▶

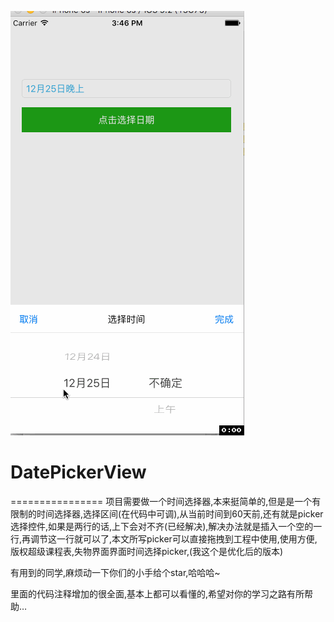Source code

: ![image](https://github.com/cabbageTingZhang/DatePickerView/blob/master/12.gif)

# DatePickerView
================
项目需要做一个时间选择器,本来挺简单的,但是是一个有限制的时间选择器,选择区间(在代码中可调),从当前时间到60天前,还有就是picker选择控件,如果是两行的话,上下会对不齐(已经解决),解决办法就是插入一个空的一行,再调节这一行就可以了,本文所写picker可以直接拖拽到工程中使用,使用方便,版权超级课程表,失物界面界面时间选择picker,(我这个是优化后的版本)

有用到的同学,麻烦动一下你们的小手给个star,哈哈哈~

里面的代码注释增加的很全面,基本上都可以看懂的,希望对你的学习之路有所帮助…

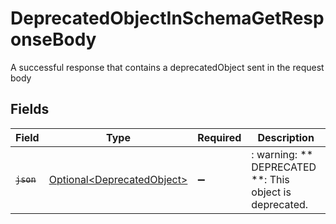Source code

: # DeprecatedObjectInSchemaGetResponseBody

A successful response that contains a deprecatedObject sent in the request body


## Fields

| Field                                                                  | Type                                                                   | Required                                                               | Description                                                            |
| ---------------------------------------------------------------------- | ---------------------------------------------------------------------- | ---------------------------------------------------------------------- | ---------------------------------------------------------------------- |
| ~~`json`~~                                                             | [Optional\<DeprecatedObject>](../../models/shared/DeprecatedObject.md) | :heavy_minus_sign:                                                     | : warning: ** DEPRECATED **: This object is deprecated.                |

◀
▶

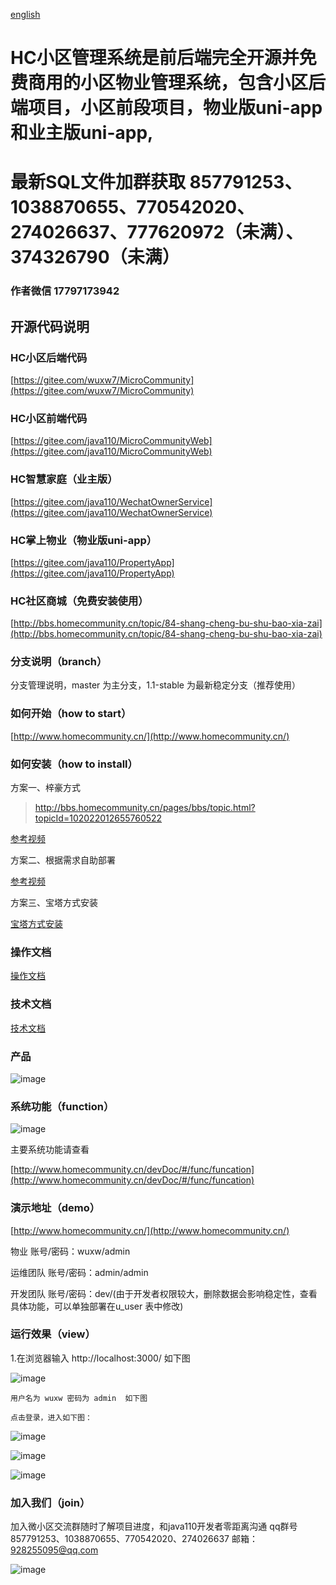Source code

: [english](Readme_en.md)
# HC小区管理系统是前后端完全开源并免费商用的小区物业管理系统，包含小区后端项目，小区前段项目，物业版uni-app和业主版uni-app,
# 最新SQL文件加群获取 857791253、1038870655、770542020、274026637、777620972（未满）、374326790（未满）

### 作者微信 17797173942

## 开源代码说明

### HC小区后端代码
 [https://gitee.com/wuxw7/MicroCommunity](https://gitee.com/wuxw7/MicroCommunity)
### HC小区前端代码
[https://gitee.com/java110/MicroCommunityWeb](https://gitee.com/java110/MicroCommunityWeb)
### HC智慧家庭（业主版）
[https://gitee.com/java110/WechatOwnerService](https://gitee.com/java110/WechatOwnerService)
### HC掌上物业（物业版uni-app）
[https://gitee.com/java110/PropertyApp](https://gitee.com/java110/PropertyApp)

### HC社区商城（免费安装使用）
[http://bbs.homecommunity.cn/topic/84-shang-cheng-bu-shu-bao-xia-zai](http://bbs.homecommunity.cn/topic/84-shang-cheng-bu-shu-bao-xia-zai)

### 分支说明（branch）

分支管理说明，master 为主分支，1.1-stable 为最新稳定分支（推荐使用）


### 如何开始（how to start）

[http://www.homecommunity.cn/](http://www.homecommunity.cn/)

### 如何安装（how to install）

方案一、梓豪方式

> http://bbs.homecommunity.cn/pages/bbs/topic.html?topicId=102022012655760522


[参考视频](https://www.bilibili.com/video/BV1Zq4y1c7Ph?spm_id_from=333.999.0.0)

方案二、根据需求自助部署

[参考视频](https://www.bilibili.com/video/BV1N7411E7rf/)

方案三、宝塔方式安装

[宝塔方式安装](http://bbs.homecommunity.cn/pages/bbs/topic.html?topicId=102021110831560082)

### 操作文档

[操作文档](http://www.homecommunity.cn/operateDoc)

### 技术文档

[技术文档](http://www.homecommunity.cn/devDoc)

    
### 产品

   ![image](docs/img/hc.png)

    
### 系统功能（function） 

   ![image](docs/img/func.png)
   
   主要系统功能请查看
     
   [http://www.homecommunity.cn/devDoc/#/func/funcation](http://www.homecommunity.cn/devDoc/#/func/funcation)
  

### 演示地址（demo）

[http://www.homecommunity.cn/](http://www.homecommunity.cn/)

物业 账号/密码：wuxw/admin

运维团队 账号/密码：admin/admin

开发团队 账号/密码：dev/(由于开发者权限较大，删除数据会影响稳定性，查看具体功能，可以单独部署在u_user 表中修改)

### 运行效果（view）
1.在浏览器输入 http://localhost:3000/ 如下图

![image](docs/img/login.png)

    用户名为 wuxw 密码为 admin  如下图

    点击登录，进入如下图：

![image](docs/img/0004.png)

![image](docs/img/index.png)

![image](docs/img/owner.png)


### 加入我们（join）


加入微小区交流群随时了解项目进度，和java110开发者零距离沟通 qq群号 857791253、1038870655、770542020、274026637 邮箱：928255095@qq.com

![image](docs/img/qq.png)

◀

What to produce: Each line of the material that contains the string "bilibili" has to be copied out.

Answer section:
[参考视频](https://www.bilibili.com/video/BV1Zq4y1c7Ph?spm_id_from=333.999.0.0)
[参考视频](https://www.bilibili.com/video/BV1N7411E7rf/)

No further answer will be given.